Consiglio 2: acqua sempre a portata di mano
Come dicevamo, affronterai temperature elevate durante le giornate di visite turistiche, il che implica camminare continuamente. Per questo motivo, devi avere sempre l’acqua a portata di mano… Acqua in bottiglia, naturalmente, quindi ti consigliamo di avere sempre nello zaino o nella borsa una o più bottigliette, pronte all’uso quando ne avrai bisogno.
Consiglio 3: pastiglie potabilizzatrici, le tue alleate
Anche se sembra strano, può capitare di non riuscire ad avere acqua in bottiglia a portata di mano quando ti assale la sete (o anche prima, poiché conviene idratarsi bene in ogni momento e bere prima di sentire lo stimolo della sete). Quindi, nell’improbabile caso in cui tu debba bere acqua corrente, porta con te delle pastiglie potabilizzatrici. Inserendole nel bicchiere d’acqua, ti forniranno acqua sicura in pochi minuti (consulta il foglietto illustrativo). Il sapore non sarà forse il più gradevole, ma svolgerà la sua funzione.

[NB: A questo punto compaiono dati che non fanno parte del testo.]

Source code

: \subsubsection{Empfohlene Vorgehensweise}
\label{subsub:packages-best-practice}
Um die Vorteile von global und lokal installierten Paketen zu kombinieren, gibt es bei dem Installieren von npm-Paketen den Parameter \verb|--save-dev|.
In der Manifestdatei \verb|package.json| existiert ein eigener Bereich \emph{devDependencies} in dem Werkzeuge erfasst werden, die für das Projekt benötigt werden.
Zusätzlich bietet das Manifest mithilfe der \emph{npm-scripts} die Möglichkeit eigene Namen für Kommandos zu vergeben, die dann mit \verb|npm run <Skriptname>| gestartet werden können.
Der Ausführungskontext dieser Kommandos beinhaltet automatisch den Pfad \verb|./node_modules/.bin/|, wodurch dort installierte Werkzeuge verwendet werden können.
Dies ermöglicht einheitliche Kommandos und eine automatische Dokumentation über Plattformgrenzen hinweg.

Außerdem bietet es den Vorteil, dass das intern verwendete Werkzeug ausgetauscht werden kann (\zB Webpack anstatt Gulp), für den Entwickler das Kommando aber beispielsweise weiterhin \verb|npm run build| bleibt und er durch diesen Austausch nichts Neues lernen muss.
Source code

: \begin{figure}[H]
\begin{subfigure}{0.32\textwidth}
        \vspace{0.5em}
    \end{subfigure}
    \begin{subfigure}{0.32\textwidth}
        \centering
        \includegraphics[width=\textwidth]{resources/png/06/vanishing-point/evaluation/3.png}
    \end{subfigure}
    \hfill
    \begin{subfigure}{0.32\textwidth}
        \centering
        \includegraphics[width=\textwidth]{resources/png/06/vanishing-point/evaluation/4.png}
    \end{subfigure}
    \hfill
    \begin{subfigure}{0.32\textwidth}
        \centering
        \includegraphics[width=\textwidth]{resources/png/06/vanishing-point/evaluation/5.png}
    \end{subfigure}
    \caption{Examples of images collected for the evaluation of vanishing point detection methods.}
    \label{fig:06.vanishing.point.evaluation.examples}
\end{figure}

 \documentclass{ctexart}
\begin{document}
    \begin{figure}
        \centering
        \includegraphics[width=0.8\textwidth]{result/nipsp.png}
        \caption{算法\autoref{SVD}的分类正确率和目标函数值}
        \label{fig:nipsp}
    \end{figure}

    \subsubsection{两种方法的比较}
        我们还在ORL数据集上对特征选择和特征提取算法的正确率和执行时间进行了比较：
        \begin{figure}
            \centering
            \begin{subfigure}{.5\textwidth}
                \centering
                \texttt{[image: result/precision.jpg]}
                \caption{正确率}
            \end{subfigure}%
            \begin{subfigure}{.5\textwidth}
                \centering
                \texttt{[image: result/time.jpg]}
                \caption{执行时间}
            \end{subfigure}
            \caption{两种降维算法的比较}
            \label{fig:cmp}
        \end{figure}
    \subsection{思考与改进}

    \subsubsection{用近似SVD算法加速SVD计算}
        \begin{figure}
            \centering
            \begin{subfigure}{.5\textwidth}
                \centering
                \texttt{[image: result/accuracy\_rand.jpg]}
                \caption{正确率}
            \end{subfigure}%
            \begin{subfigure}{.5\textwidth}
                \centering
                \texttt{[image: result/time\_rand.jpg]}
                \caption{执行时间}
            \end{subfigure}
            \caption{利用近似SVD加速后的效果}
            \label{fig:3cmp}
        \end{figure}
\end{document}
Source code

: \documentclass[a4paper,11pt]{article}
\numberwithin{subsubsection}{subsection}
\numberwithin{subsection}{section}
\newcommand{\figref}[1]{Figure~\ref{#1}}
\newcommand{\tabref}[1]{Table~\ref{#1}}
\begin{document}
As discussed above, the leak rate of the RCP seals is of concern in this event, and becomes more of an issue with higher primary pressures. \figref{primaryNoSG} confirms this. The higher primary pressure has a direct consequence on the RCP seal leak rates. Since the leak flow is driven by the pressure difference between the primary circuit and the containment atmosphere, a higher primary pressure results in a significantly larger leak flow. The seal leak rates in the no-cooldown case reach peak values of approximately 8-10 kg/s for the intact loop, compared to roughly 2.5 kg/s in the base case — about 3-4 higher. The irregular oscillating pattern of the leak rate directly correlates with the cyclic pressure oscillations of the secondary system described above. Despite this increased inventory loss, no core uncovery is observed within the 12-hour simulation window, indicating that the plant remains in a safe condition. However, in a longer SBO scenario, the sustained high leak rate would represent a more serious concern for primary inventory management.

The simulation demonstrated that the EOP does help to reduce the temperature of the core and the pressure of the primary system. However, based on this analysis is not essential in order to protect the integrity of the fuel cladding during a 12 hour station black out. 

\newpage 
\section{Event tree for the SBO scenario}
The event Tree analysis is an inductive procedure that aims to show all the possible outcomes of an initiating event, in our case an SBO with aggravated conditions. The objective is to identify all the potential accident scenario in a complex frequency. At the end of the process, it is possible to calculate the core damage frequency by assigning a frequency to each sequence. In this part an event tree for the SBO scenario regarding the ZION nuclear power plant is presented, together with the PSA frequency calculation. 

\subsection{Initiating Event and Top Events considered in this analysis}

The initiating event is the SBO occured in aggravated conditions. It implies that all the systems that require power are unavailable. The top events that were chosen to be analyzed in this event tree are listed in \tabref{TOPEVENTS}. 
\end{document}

Consiglio 4: le verdure, meglio cotte
È vero che l’acqua è presente in tutto il processo alimentare, compreso il lavaggio dei piatti e la cottura. Per questo motivo, non si può avere un controllo totale sull’acqua utilizzata. In ogni caso, conviene consumare alimenti ben cotti, con un punto di cottura sufficiente, poiché a partire da una temperatura di 65 °C, la maggior parte dei microrganismi muore. Quindi l’ideale sarebbe evitare (o almeno non abusare) delle verdure crude, nel caso contenessero quantità di acqua corrente che potrebbero danneggiare il tuo stomaco.
Consiglio 5 (nel caso succeda)
Nel malaugurato caso in cui l’acqua che bevi ti faccia stare male, allora ti consigliamo altre due cose. Da un lato, recarti in una farmacia locale per richiedere un farmaco antidiarroico (o che possa risolvere i problemi che sono sorti). Portare il medicinale già nel tuo kit di pronto soccorso non è una cattiva idea, ma devi sapere che non tutti sono efficaci, poiché la loro composizione è pensata per i microrganismi presenti nel tuo luogo di origine e potrebbero essere inefficaci per quelli dell’Egitto. E nel caso in cui il tuo malessere sia la diarrea, il consiglio successivo è di continuare a idratarti correttamente per contrastare la perdita di liquidi che avviene in quel modo.